Sunday 24 October 2010

Accountability in 'the cloud'

Ignoring the irritating marketing term of 'the cloud', I'm all for putting stuff online. I'm a big user of dropbox, which lets me store files in a datacentre somewhere. I use google docs from time to time, which lets me access a file from anywhere I happen to be. I use Evernote on my laptop, phone and work desktop. It's all good.

But... what about responsibility for that data?

Call me paranoid, but what about backup and restore? I just can't get away from the fear that all my data might get lost and the response from whichever company loses it would most likely be 'meh'.

I'm feeling this more than ever as I start to use a fantastic GTD online wotnot called nirvanahq.com In Beta at the moment, it's growing slowly and the development team are adding and refining features following user feedback.

The problem for me is whoever's running the site is completely unaccountable to me. They're developing something as a business but right now they're not taking any funding from it and I have no idea how they're paying for it.

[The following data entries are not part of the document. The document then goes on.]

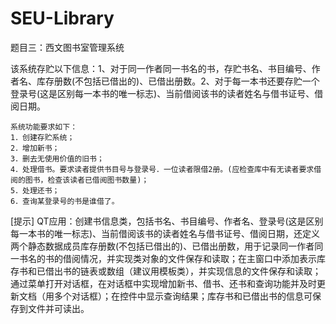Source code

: # SEU-Library
题目三：西文图书室管理系统

   该系统存贮以下信息：1、对于同一作者同一书名的书，存贮书名、书目编号、作者名、库存册数(不包括已借出的)、已借出册数。2、对于每一本书还要存贮一个登录号(这是区别每一本书的唯一标志)、当前借阅该书的读者姓名与借书证号、借阅日期。
   
    系统功能要求如下：
    1．创建存贮系统；
    2．增加新书；
    3．删去无使用价值的旧书；
    4．处理借书。要求读者提供书目号与登录号．一位读者限借2册。(应检查库中有无读者要求借阅的图书，检查该读者已借阅图书数量)；
    5．处理还书；
    6．查询某登录号的书是谁借了。
    
[提示] 
QT应用：创建书信息类，包括书名、书目编号、作者名、登录号(这是区别每一本书的唯一标志)、当前借阅该书的读者姓名与借书证号、借阅日期，还定义两个静态数据成员库存册数(不包括已借出的)、已借出册数，用于记录同一作者同一书名的书的借阅情况，并实现类对象的文件保存和读取；在主窗口中添加表示库存书和已借出书的链表或数组（建议用模板类），并实现信息的文件保存和读取；通过菜单打开对话框，在对话框中实现增加新书、借书、还书和查询功能并及时更新文档（用多个对话框）；在控件中显示查询结果；库存书和已借出书的信息可保存到文件并可读出。
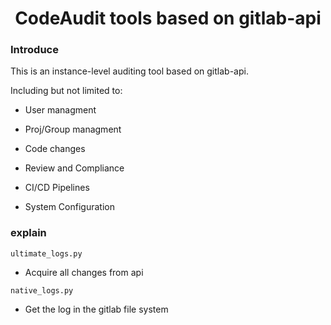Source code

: <h1 align = "center">CodeAudit tools based on gitlab-api</h1>

### Introduce

This is an instance-level auditing tool based on gitlab-api.

Including but not limited to:

- User managment
- Proj/Group managment
- Code changes
- Review and Compliance

- CI/CD Pipelines
- System Configuration

### explain

`ultimate_logs.py`

- Acquire all changes from api

`native_logs.py`

- Get the log in the gitlab file system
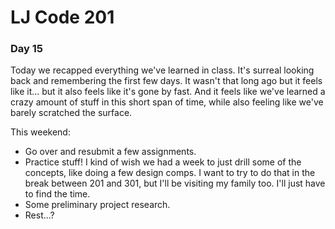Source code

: # LJ Code 201
### Day 15

Today we recapped everything we've learned in class. It's surreal looking back and remembering the first few days. It wasn't that long ago but it feels like it... but it also feels like it's gone by fast. And it feels like we've learned a crazy amount of stuff in this short span of time, while also feeling like we've barely scratched the surface.

This weekend:
- Go over and resubmit a few assignments.
- Practice stuff! I kind of wish we had a week to just drill some of the concepts, like doing a few design comps. I want to try to do that in the break between 201 and 301, but I'll be visiting my family too. I'll just have to find the time.
- Some preliminary project research.
- Rest...? 
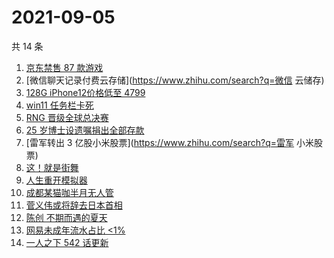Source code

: # 2021-09-05

共 14 条

<!-- BEGIN -->
<!-- 最后更新时间 Sun Sep 05 2021 13:04:59 GMT+0800 (China Standard Time) -->

1. [京东禁售 87 款游戏](https://www.zhihu.com/search?q=禁售游戏)
1. [微信聊天记录付费云存储](https://www.zhihu.com/search?q=微信 云储存)
1. [128G iPhone12价格低至 4799](https://www.zhihu.com/search?q=iPhone12)
1. [win11 任务栏卡死](https://www.zhihu.com/search?q=windows任务栏)
1. [RNG 晋级全球总决赛](https://www.zhihu.com/search?q=RNG)
1. [25 岁博士设遗嘱捐出全部存款](https://www.zhihu.com/search?q=博士捐出全部存款)
1. [雷军转出 3 亿股小米股票](https://www.zhihu.com/search?q=雷军 小米股票)
1. [这！就是街舞](https://www.zhihu.com/search?q=这就是街舞)
1. [人生重开模拟器](https://www.zhihu.com/search?q=人生重开模拟器)
1. [成都某猫咖半月无人管](https://www.zhihu.com/search?q=成都猫咖)
1. [菅义伟或将辞去日本首相](https://www.zhihu.com/search?q=菅义伟)
1. [陈创 不期而遇的夏天](https://www.zhihu.com/search?q=不期而遇的夏天)
1. [网易未成年流水占比 <1%](https://www.zhihu.com/search?q=网易游戏)
1. [一人之下 542 话更新](https://www.zhihu.com/search?q=一人之下)

<!-- END -->
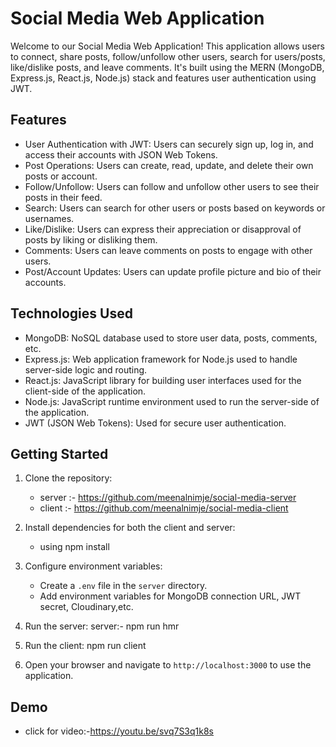 # Social Media Web Application

Welcome to our Social Media Web Application! This application allows users to connect, share posts, follow/unfollow other users, search for users/posts, like/dislike posts, and leave comments. It's built using the MERN (MongoDB, Express.js, React.js, Node.js) stack and features user authentication using JWT.

## Features

- User Authentication with JWT: Users can securely sign up, log in, and access their accounts with JSON Web Tokens.
- Post Operations: Users can create, read, update, and delete their own posts or account.
- Follow/Unfollow: Users can follow and unfollow other users to see their posts in their feed.
- Search: Users can search for other users or posts based on keywords or usernames.
- Like/Dislike: Users can express their appreciation or disapproval of posts by liking or disliking them.
- Comments: Users can leave comments on posts to engage with other users.
- Post/Account Updates: Users can update profile picture and bio of their accounts.

## Technologies Used

- MongoDB: NoSQL database used to store user data, posts, comments, etc.
- Express.js: Web application framework for Node.js used to handle server-side logic and routing.
- React.js: JavaScript library for building user interfaces used for the client-side of the application.
- Node.js: JavaScript runtime environment used to run the server-side of the application.
- JWT (JSON Web Tokens): Used for secure user authentication.

## Getting Started

1. Clone the repository: 
    - server :- https://github.com/meenalnimje/social-media-server
    - client :- https://github.com/meenalnimje/social-media-client
2. Install dependencies for both the client and server:
    - using npm install

3. Configure environment variables:
   - Create a `.env` file in the `server` directory.
   - Add environment variables for MongoDB connection URL, JWT secret, Cloudinary,etc.

4. Run the server: server:- npm run hmr
5. Run the client: npm run client
6. Open your browser and navigate to `http://localhost:3000` to use the application.

## Demo
- click for video:-https://youtu.be/svq7S3q1k8s
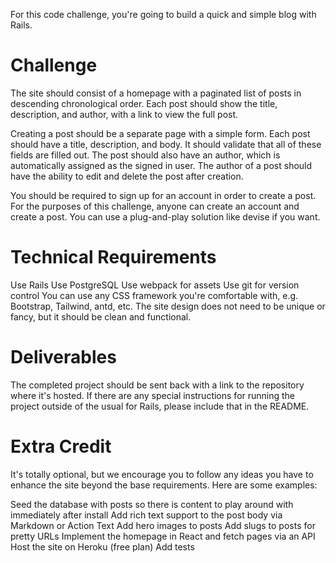 For this code challenge, you're going to build a quick and simple blog with Rails.

<h1>Challenge</h1>
The site should consist of a homepage with a paginated list of posts in descending chronological order. Each post should show the title, description, and author, with a link to view the full post.

Creating a post should be a separate page with a simple form. Each post should have a title, description, and body. It should validate that all of these fields are filled out. The post should also have an author, which is automatically assigned as the signed in user. The author of a post should have the ability to edit and delete the post after creation.

You should be required to sign up for an account in order to create a post. For the purposes of this challenge, anyone can create an account and create a post. You can use a plug-and-play solution like devise if you want.

<h1>Technical Requirements</h1>
Use Rails
Use PostgreSQL
Use webpack for assets
Use git for version control
You can use any CSS framework you're comfortable with, e.g. Bootstrap, Tailwind, antd, etc. The site design does not need to be unique or fancy, but it should be clean and functional.

<h1>Deliverables</h1>
The completed project should be sent back with a link to the repository where it's hosted. If there are any special instructions for running the project outside of the usual for Rails, please include that in the README.

<h1>Extra Credit</h1>
It's totally optional, but we encourage you to follow any ideas you have to enhance the site beyond the base requirements. Here are some examples:

Seed the database with posts so there is content to play around with immediately after install
Add rich text support to the post body via Markdown or Action Text
Add hero images to posts
Add slugs to posts for pretty URLs
Implement the homepage in React and fetch pages via an API
Host the site on Heroku (free plan)
Add tests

The upshot is that although the beta site looks great, and I really want to use it, dare I trust my organisational life to it?

I've felt the same way about Toodledo.com, an offering I use at the moment. It's more established and has pay plans in place, but as a user there's no information about who runs it, how profitable it is or in fact any information that might help me decide whether I want to trust in the platform.

If any of these businesses are in trouble, will they tell their users? Doubtful. If the business folds, would users be told then or would the first sign of trouble be when the site drops offline?

Outdated as it may be I find myself craving good old locally installed desktop software (with sync to a mobile device of course) which lets me do whatever I need to do, and makes looking after the data my responsibility.

I know many people will steam ahead and stick everything 'in the cloud' given half a chance, but I suspect the real vision of cloud computing isn't going to convince people like me until there's a simple, coherent way to backup your own data.